Task:
Give the entries below again exactly. Their pictures are not needed.

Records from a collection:
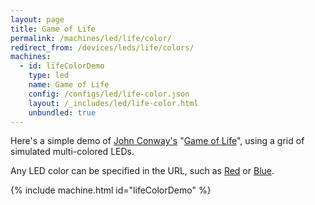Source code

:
 ```yaml
---
layout: page
title: Game of Life
permalink: /machines/led/life/color/
redirect_from: /devices/leds/life/colors/
machines:
  - id: lifeColorDemo
    type: led
    name: Game of Life
    config: /configs/led/life-color.json
    layout: /_includes/led/life-color.html
    unbundled: true
---
```


Here's a simple demo of
[John Conway's](http://www.conwaylife.com/wiki/John_Horton_Conway)
"[Game of Life](http://www.conwaylife.com/wiki/Conway%27s_Game_of_Life)", using a grid of simulated multi-colored LEDs.

Any LED color can be specified in the URL, such as [Red](?color=red&pattern=gliderGun#lifeDemo) or 
[Blue](?color=blue&pattern=gliderGun#lifeDemo).

{% include machine.html id="lifeColorDemo" %}
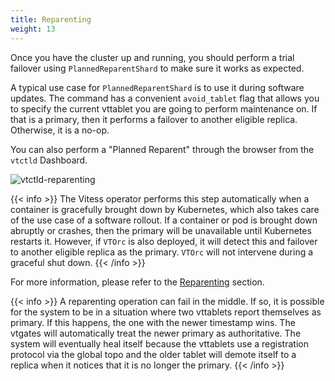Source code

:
 ```yaml
---
title: Reparenting
weight: 13
---
```


Once you have the cluster up and running, you should perform a trial failover using `PlannedReparentShard` to make sure it works as expected.

A typical use case for `PlannedReparentShard` is to use it during software updates. The command has a convenient `avoid_tablet` flag that allows you to specify the current vttablet you are going to perform maintenance on. If that is a primary, then it performs a failover to another eligible replica. Otherwise, it is a no-op.

You can also perform a "Planned Reparent" through the browser from the `vtctld` Dashboard.

![vtctld-reparenting](../img/vtctld-reparenting.png)

{{< info >}}
The Vitess operator performs this step automatically when a container is gracefully brought down by Kubernetes, which also takes care of the use case of a software rollout. If a container or pod is brought down abruptly or crashes, then the primary will be unavailable until Kubernetes restarts it. However, if `VTOrc` is also deployed, it will detect this and failover to another eligible replica as the primary. `VTOrc` will not intervene during a graceful shut down.
{{< /info >}}

For more information, please refer to the [Reparenting](../../configuration-advanced/reparenting) section.

{{< info >}}
A reparenting operation can fail in the middle. If so, it is possible for the system to be in a situation where two vttablets report themselves as primary. If this happens, the one with the newer timestamp wins. The vtgates will automatically treat the newer primary as authoritative. The system will eventually heal itself because the vttablets use a registration protocol via the global topo and the older tablet will demote itself to a replica when it notices that it is no longer the primary.
{{< /info >}}
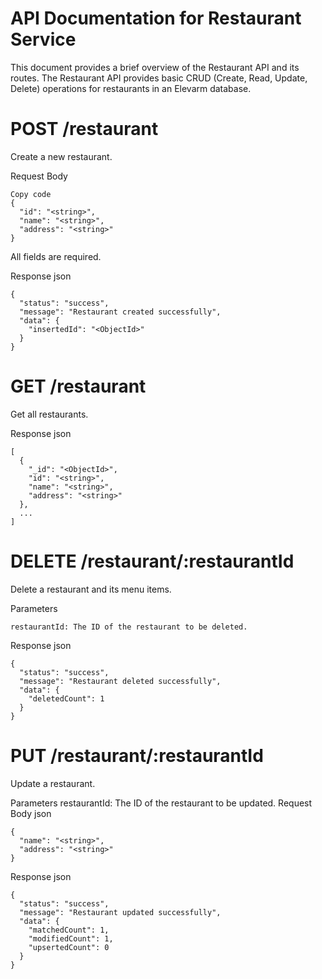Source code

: # API Documentation for Restaurant Service
This document provides a brief overview of the Restaurant API and its routes. The Restaurant API provides basic CRUD (Create, Read, Update, Delete) operations for restaurants in an Elevarm database.

# POST /restaurant
Create a new restaurant.

Request Body
```
Copy code
{
  "id": "<string>",
  "name": "<string>",
  "address": "<string>"
}
```
All fields are required.

Response
json
```
{
  "status": "success",
  "message": "Restaurant created successfully",
  "data": {
    "insertedId": "<ObjectId>"
  }
}
```
# GET /restaurant
Get all restaurants.

Response
json
```
[
  {
    "_id": "<ObjectId>",
    "id": "<string>",
    "name": "<string>",
    "address": "<string>"
  },
  ...
]
```

# DELETE /restaurant/:restaurantId
Delete a restaurant and its menu items.

Parameters
```
restaurantId: The ID of the restaurant to be deleted.
```
Response
json
```
{
  "status": "success",
  "message": "Restaurant deleted successfully",
  "data": {
    "deletedCount": 1
  }
}
```

# PUT /restaurant/:restaurantId
Update a restaurant.

Parameters
restaurantId: The ID of the restaurant to be updated.
Request Body
json
```
{
  "name": "<string>",
  "address": "<string>"
}
```
Response
json
```
{
  "status": "success",
  "message": "Restaurant updated successfully",
  "data": {
    "matchedCount": 1,
    "modifiedCount": 1,
    "upsertedCount": 0
  }
}
```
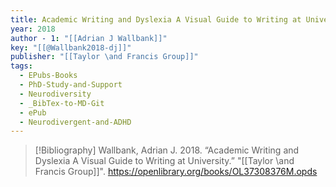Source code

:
 ```yaml
---
title: Academic Writing and Dyslexia A Visual Guide to Writing at University
year: 2018
author - 1: "[[Adrian J Wallbank]]"
key: "[[@Wallbank2018-dj]]"
publisher: "[[Taylor \and Francis Group]]"
tags:
  - EPubs-Books
  - PhD-Study-and-Support
  - Neurodiversity
  - _BibTex-to-MD-Git
  - ePub
  - Neurodivergent-and-ADHD
---
```


> [!Bibliography]
> Wallbank, Adrian J. 2018. “Academic Writing and Dyslexia A Visual Guide to Writing at University.” "[[Taylor \and Francis Group]]". https://openlibrary.org/books/OL37308376M.opds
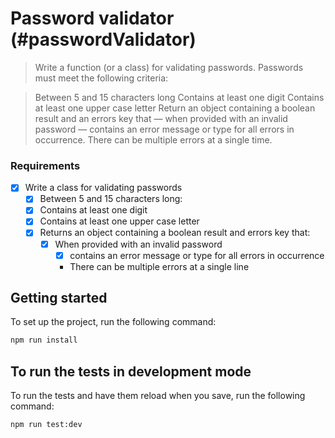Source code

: # Password validator (#passwordValidator)

> Write a function (or a class) for validating passwords. Passwords must meet the following criteria: 

> Between 5 and 15 characters long
> Contains at least one digit
> Contains at least one upper case letter
> Return an object containing a boolean result and an errors key that — when provided with an invalid password — contains an error message or type for all errors in occurrence. There can be multiple errors at a single time.


### Requirements 
- [X] Write a class for validating passwords
  - [X] Between 5 and 15 characters long:
  - [X] Contains at least one digit
  - [X] Contains at least one upper case letter
  - [X] Returns an object containing a boolean result and errors key that:
    - [X] When provided with an invalid password
      - [X] contains an error message or type for all errors in occurrence
      * There can be multiple errors at a single line



## Getting started

To set up the project, run the following command:

```bash
npm run install
```

## To run the tests in development mode

To run the tests and have them reload when you save, run the following command:

```bash
npm run test:dev
```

Answer to the problem:
Source code

:
 ```yaml
---
layout: page
title: Game of Life
permalink: /machines/led/life/color/
redirect_from: /devices/leds/life/colors/
machines:
  - id: lifeColorDemo
    type: led
    name: Game of Life
    config: /configs/led/life-color.json
    layout: /_includes/led/life-color.html
    unbundled: true
---
```


Here's a simple demo of
[John Conway's](http://www.conwaylife.com/wiki/John_Horton_Conway)
"[Game of Life](http://www.conwaylife.com/wiki/Conway%27s_Game_of_Life)", using a grid of simulated multi-colored LEDs.

Any LED color can be specified in the URL, such as [Red](?color=red&pattern=gliderGun#lifeDemo) or 
[Blue](?color=blue&pattern=gliderGun#lifeDemo).

{% include machine.html id="lifeColorDemo" %}
Source code

:
 ```yaml
---
title: Reparenting
weight: 13
---
```


Once you have the cluster up and running, you should perform a trial failover using `PlannedReparentShard` to make sure it works as expected.

A typical use case for `PlannedReparentShard` is to use it during software updates. The command has a convenient `avoid_tablet` flag that allows you to specify the current vttablet you are going to perform maintenance on. If that is a primary, then it performs a failover to another eligible replica. Otherwise, it is a no-op.

You can also perform a "Planned Reparent" through the browser from the `vtctld` Dashboard.

![vtctld-reparenting](../img/vtctld-reparenting.png)

{{< info >}}
The Vitess operator performs this step automatically when a container is gracefully brought down by Kubernetes, which also takes care of the use case of a software rollout. If a container or pod is brought down abruptly or crashes, then the primary will be unavailable until Kubernetes restarts it. However, if `VTOrc` is also deployed, it will detect this and failover to another eligible replica as the primary. `VTOrc` will not intervene during a graceful shut down.
{{< /info >}}

For more information, please refer to the [Reparenting](../../configuration-advanced/reparenting) section.

{{< info >}}
A reparenting operation can fail in the middle. If so, it is possible for the system to be in a situation where two vttablets report themselves as primary. If this happens, the one with the newer timestamp wins. The vtgates will automatically treat the newer primary as authoritative. The system will eventually heal itself because the vttablets use a registration protocol via the global topo and the older tablet will demote itself to a replica when it notices that it is no longer the primary.
{{< /info >}}
Source code

: # API Documentation for Restaurant Service
This document provides a brief overview of the Restaurant API and its routes. The Restaurant API provides basic CRUD (Create, Read, Update, Delete) operations for restaurants in an Elevarm database.

# POST /restaurant
Create a new restaurant.

Request Body
```
Copy code
{
  "id": "<string>",
  "name": "<string>",
  "address": "<string>"
}
```
All fields are required.

Response
json
```
{
  "status": "success",
  "message": "Restaurant created successfully",
  "data": {
    "insertedId": "<ObjectId>"
  }
}
```
# GET /restaurant
Get all restaurants.

Response
json
```
[
  {
    "_id": "<ObjectId>",
    "id": "<string>",
    "name": "<string>",
    "address": "<string>"
  },
  ...
]
```

# DELETE /restaurant/:restaurantId
Delete a restaurant and its menu items.

Parameters
```
restaurantId: The ID of the restaurant to be deleted.
```
Response
json
```
{
  "status": "success",
  "message": "Restaurant deleted successfully",
  "data": {
    "deletedCount": 1
  }
}
```

# PUT /restaurant/:restaurantId
Update a restaurant.

Parameters
restaurantId: The ID of the restaurant to be updated.
Request Body
json
```
{
  "name": "<string>",
  "address": "<string>"
}
```
Response
json
```
{
  "status": "success",
  "message": "Restaurant updated successfully",
  "data": {
    "matchedCount": 1,
    "modifiedCount": 1,
    "upsertedCount": 0
  }
}
```
Source code

:
 ```yaml
---
title: Academic Writing and Dyslexia A Visual Guide to Writing at University
year: 2018
author - 1: "[[Adrian J Wallbank]]"
key: "[[@Wallbank2018-dj]]"
publisher: "[[Taylor \and Francis Group]]"
tags:
  - EPubs-Books
  - PhD-Study-and-Support
  - Neurodiversity
  - _BibTex-to-MD-Git
  - ePub
  - Neurodivergent-and-ADHD
---
```


> [!Bibliography]
> Wallbank, Adrian J. 2018. “Academic Writing and Dyslexia A Visual Guide to Writing at University.” "[[Taylor \and Francis Group]]". https://openlibrary.org/books/OL37308376M.opds
Source code

: # Password validator (#passwordValidator)

> Write a function (or a class) for validating passwords. Passwords must meet the following criteria: 

> Between 5 and 15 characters long
> Contains at least one digit
> Contains at least one upper case letter
> Return an object containing a boolean result and an errors key that — when provided with an invalid password — contains an error message or type for all errors in occurrence. There can be multiple errors at a single time.


### Requirements 
- [X] Write a class for validating passwords
  - [X] Between 5 and 15 characters long:
  - [X] Contains at least one digit
  - [X] Contains at least one upper case letter
  - [X] Returns an object containing a boolean result and errors key that:
    - [X] When provided with an invalid password
      - [X] contains an error message or type for all errors in occurrence
      * There can be multiple errors at a single line



## Getting started

To set up the project, run the following command:

```bash
npm run install
```

## To run the tests in development mode

To run the tests and have them reload when you save, run the following command:

```bash
npm run test:dev
```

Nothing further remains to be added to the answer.